If a stress fracture is not properly treated, the fracture can get worse and eventually it can become a complete break.
When stress fracture is suspected a RICE protocol is advised. RICE stands for ‘rest, ice, compression and elevation’. In addition, anti-inflammatory tablets such as ibuprofen can help relieve pain and reduce swelling.
The goal of treatment is to relieve pain and allow the fracture to heal. Treatment will vary depending on the location of the stress fracture and its severity, and the majority of stress fractures are treated non-surgically. It typically takes from six to eight weeks for a stress fracture to heal. During that time, switching to activities that place less stress on the bones is advised, with swimming and cycling good alternative activities.

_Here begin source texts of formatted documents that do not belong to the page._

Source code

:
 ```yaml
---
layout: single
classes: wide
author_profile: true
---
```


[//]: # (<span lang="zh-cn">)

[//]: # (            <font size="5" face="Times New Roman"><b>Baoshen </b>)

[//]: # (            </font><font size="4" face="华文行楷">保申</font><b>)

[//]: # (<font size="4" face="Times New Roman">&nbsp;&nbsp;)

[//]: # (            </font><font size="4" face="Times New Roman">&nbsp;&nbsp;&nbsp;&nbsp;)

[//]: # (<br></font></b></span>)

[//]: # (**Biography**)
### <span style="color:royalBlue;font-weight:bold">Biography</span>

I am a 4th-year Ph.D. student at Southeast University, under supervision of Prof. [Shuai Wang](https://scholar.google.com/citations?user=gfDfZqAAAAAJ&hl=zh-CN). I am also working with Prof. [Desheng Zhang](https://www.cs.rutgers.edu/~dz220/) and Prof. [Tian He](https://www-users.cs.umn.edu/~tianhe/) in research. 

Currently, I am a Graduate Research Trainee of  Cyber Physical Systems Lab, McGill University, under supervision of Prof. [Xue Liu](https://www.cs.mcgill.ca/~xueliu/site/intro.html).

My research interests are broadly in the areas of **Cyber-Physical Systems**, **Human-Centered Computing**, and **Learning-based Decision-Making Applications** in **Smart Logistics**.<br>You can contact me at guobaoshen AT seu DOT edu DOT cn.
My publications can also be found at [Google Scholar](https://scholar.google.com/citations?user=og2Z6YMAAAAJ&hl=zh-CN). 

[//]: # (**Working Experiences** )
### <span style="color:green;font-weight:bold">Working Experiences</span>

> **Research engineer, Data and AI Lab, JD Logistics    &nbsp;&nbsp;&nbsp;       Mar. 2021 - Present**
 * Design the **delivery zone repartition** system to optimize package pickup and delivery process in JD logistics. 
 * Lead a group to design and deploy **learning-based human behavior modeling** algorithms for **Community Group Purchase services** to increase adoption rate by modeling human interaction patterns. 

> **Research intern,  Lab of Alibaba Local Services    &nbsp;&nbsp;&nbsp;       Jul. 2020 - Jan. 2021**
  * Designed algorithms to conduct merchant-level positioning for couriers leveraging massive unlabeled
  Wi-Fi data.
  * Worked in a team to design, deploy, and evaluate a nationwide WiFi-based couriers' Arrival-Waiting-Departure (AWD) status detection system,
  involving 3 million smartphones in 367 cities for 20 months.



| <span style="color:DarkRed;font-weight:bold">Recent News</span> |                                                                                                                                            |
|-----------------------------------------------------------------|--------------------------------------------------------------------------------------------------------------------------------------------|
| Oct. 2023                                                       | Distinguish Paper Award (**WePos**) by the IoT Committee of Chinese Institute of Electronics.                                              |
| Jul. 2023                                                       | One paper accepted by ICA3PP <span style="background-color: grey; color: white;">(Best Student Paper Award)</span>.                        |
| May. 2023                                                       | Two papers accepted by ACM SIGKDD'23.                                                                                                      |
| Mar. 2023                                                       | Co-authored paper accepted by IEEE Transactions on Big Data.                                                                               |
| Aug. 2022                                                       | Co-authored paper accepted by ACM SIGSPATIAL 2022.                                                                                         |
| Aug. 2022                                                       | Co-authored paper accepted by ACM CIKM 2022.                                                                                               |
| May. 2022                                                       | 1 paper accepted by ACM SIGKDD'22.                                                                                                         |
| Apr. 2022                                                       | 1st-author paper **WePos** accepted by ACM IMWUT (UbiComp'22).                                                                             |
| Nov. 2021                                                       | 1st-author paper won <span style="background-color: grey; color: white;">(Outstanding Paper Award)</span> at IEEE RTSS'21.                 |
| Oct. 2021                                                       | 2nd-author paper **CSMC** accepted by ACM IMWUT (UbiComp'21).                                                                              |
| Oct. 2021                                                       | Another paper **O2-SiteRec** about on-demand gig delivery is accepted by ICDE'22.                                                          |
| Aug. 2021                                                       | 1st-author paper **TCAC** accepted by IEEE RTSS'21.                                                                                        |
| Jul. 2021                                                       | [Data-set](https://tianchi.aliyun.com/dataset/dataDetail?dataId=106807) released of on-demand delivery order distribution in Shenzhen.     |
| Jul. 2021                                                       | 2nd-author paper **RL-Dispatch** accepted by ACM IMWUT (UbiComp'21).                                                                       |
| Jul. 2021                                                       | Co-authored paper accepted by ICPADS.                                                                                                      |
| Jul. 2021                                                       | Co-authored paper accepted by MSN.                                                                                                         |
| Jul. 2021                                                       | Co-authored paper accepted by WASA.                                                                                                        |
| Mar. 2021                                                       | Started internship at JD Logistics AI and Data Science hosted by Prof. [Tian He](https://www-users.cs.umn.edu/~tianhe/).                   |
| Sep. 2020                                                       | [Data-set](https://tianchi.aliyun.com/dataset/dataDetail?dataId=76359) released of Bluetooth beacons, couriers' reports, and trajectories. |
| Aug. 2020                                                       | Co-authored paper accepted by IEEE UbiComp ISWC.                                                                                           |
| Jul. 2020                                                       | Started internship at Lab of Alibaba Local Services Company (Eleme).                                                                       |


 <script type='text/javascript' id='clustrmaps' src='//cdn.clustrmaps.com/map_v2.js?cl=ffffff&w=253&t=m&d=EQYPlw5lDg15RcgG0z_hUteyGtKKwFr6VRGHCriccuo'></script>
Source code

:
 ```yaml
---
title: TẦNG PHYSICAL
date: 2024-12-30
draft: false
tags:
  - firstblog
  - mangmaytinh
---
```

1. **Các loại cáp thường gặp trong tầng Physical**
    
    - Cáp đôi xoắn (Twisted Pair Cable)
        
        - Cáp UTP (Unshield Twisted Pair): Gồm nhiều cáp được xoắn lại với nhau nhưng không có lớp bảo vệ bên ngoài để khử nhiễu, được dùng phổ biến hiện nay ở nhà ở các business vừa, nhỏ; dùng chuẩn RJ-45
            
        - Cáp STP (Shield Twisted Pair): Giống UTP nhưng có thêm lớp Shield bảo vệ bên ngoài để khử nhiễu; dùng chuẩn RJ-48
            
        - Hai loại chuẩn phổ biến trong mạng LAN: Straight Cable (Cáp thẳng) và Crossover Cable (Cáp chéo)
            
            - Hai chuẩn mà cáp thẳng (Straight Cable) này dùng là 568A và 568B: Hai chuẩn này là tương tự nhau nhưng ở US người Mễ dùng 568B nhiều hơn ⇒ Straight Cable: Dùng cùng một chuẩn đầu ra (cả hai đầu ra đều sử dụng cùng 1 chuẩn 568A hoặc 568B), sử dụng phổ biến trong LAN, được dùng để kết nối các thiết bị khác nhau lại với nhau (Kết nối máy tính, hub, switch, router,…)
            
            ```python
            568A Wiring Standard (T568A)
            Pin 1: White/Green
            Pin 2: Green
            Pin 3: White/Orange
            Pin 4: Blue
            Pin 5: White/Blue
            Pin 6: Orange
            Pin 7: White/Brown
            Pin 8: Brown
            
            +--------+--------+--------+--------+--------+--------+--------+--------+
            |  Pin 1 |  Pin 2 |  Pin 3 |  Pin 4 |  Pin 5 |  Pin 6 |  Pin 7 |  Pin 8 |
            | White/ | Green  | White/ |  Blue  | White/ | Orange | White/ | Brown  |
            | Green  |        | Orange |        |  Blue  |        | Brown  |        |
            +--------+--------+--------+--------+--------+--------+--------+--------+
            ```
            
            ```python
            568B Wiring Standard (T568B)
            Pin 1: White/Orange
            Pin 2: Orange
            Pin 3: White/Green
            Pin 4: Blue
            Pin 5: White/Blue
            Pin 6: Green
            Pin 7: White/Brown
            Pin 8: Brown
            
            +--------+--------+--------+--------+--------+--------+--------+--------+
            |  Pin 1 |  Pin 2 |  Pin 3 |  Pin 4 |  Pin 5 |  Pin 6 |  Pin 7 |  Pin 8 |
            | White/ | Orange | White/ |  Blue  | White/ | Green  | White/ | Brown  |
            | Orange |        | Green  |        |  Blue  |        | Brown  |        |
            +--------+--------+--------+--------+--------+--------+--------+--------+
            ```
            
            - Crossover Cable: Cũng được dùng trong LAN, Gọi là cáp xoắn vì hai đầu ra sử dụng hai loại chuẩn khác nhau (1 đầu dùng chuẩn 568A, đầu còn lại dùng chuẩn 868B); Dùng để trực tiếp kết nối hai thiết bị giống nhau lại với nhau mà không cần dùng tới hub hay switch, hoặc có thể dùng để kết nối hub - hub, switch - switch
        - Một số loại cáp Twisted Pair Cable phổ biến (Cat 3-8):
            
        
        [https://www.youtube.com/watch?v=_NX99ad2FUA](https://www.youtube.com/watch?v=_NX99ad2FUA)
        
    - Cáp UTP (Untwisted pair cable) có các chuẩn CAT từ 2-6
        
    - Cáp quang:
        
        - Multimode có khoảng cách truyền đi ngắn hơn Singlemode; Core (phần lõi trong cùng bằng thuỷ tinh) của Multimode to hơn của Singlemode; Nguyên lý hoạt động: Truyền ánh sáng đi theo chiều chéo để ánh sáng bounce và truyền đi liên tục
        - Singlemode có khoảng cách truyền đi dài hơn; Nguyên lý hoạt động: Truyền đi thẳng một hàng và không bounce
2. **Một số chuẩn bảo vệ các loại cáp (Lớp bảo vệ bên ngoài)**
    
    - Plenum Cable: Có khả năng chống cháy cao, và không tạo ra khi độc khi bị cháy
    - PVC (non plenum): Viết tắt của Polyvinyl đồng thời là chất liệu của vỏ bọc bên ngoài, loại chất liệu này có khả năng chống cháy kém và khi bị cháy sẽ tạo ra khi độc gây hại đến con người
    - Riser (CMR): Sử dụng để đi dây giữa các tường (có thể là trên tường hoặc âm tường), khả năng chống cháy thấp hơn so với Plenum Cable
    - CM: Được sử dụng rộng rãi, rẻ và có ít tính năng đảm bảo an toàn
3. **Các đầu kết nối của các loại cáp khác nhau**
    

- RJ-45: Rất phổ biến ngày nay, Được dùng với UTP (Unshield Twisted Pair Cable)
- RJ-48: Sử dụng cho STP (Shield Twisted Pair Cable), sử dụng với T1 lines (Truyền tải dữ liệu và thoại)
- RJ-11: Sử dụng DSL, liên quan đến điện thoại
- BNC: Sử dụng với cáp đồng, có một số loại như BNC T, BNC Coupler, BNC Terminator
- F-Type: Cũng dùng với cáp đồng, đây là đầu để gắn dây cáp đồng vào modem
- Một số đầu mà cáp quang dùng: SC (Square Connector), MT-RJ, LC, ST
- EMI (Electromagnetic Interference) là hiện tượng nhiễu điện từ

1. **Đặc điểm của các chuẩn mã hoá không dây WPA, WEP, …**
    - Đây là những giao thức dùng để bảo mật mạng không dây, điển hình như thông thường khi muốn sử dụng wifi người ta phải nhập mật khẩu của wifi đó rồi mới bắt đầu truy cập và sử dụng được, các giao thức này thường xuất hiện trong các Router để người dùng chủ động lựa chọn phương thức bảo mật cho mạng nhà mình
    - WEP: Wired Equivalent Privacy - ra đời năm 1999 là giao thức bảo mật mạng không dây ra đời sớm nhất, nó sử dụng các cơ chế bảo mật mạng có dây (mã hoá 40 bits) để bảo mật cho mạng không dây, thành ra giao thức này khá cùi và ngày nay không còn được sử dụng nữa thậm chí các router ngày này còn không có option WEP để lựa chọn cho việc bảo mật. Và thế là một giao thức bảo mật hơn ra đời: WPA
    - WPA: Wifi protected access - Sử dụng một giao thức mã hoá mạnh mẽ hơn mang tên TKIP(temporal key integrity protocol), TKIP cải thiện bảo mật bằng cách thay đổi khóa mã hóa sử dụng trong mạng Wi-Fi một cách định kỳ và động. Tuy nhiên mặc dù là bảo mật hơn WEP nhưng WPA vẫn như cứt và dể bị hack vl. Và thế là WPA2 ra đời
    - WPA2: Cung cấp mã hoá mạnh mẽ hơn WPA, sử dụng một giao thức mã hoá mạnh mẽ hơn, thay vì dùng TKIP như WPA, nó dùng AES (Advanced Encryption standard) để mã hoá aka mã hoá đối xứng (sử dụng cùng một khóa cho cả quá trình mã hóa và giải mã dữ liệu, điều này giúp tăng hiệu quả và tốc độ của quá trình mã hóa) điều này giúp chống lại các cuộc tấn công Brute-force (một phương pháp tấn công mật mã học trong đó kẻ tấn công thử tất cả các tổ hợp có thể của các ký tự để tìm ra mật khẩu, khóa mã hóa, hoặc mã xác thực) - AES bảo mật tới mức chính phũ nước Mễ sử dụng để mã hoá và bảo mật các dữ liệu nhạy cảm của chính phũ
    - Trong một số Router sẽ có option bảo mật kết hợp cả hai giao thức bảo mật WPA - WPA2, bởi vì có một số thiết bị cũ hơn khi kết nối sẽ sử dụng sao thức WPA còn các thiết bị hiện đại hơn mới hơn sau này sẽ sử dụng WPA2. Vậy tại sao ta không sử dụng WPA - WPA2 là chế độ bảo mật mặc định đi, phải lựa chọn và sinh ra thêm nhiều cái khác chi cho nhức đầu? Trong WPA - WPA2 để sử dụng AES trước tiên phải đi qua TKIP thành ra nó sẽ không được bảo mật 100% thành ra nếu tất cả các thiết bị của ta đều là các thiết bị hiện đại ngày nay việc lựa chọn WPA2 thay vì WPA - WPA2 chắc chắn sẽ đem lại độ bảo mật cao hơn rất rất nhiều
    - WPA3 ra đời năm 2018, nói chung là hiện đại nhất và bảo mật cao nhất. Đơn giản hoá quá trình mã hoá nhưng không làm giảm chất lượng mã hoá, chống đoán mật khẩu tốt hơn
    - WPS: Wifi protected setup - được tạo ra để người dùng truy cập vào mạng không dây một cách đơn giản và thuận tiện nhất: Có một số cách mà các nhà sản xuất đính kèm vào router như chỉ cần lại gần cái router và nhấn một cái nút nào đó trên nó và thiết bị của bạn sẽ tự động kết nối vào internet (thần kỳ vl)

Some fractures, such those of the fifth metatarsal bone (on the outer side of the foot), take longer to heal and a cast to keep the bones in a fixed position and to remove the stress on the involved leg may be needed. Use of crutches to keep weight off foot or leg until the bone heals may also be used.
Some stress fractures require surgery to heal properly, especially those that occur in areas with a poor blood supply.
Surgery might also be an option to facilitate healing for elite athletes who desire a more rapid return to sport, or workers whose job involves the stress fracture site.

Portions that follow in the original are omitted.